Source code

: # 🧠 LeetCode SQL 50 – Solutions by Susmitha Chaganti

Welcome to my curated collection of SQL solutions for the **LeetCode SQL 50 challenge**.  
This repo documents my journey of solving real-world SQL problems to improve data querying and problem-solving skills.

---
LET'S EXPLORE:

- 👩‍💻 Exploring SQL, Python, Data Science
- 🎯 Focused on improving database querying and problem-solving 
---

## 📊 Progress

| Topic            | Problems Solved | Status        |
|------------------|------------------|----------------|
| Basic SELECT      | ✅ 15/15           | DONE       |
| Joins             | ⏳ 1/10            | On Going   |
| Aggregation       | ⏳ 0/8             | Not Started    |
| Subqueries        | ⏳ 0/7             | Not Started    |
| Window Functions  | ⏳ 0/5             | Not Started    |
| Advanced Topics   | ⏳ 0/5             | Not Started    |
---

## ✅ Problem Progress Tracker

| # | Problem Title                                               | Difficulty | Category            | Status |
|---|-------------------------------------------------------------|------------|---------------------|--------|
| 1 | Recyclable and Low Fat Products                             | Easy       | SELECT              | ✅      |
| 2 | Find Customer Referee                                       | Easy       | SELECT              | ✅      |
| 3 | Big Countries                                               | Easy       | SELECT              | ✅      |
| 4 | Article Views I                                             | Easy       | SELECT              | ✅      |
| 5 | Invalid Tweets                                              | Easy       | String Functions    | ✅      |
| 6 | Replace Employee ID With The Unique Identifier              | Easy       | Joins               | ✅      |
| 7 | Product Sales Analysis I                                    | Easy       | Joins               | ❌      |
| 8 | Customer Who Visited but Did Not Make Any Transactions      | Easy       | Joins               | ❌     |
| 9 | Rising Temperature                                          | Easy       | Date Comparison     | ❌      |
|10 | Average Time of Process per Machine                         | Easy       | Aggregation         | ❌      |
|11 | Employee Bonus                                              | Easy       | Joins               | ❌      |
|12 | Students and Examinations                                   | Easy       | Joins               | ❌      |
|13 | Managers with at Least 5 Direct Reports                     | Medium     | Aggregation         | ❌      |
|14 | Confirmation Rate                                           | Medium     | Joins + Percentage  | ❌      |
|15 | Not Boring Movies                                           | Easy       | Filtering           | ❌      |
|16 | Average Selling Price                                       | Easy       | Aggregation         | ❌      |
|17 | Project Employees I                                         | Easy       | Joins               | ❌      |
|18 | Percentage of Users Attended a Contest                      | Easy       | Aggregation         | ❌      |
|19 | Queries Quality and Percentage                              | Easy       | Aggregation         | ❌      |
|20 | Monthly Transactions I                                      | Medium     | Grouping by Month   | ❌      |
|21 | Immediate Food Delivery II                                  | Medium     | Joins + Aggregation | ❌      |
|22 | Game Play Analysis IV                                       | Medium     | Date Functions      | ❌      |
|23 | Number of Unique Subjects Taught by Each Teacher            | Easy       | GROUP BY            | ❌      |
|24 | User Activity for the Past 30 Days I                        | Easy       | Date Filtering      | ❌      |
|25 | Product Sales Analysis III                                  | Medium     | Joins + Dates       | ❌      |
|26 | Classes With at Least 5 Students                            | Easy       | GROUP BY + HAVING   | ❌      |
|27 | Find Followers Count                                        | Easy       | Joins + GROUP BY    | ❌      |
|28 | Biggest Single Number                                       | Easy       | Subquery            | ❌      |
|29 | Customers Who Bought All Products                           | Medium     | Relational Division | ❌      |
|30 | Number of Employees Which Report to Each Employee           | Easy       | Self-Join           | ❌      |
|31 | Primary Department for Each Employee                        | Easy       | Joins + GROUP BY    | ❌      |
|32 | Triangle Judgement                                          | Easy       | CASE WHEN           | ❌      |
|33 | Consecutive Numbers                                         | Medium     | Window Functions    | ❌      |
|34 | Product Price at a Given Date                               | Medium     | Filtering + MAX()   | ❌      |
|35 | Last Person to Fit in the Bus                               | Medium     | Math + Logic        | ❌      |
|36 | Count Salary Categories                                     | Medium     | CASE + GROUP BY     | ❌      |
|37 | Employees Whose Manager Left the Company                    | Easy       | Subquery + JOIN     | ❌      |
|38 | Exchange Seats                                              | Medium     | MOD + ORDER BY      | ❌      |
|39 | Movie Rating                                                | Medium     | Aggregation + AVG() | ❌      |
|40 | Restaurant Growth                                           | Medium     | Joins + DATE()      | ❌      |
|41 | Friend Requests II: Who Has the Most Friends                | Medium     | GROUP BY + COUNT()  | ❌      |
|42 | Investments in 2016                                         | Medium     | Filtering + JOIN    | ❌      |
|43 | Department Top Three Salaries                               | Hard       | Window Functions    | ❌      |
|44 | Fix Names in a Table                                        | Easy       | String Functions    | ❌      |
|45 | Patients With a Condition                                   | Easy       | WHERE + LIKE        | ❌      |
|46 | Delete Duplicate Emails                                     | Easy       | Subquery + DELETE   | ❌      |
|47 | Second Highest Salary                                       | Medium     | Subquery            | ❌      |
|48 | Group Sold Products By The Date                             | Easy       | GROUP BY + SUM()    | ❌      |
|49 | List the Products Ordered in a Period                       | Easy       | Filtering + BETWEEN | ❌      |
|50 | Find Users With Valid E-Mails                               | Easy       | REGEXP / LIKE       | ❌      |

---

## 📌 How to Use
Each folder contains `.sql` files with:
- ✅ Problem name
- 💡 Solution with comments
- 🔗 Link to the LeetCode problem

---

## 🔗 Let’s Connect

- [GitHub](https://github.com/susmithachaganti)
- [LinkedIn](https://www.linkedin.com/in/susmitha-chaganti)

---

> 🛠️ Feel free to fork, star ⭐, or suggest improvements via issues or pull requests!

**PROBLEM TO SOLVE**: Would you copy every line from the listing above that has the string "querying" in it?

**RESPONSE TO THE TASK**:
This repo documents my journey of solving real-world SQL problems to improve data querying and problem-solving skills.
- 🎯 Focused on improving database querying and problem-solving 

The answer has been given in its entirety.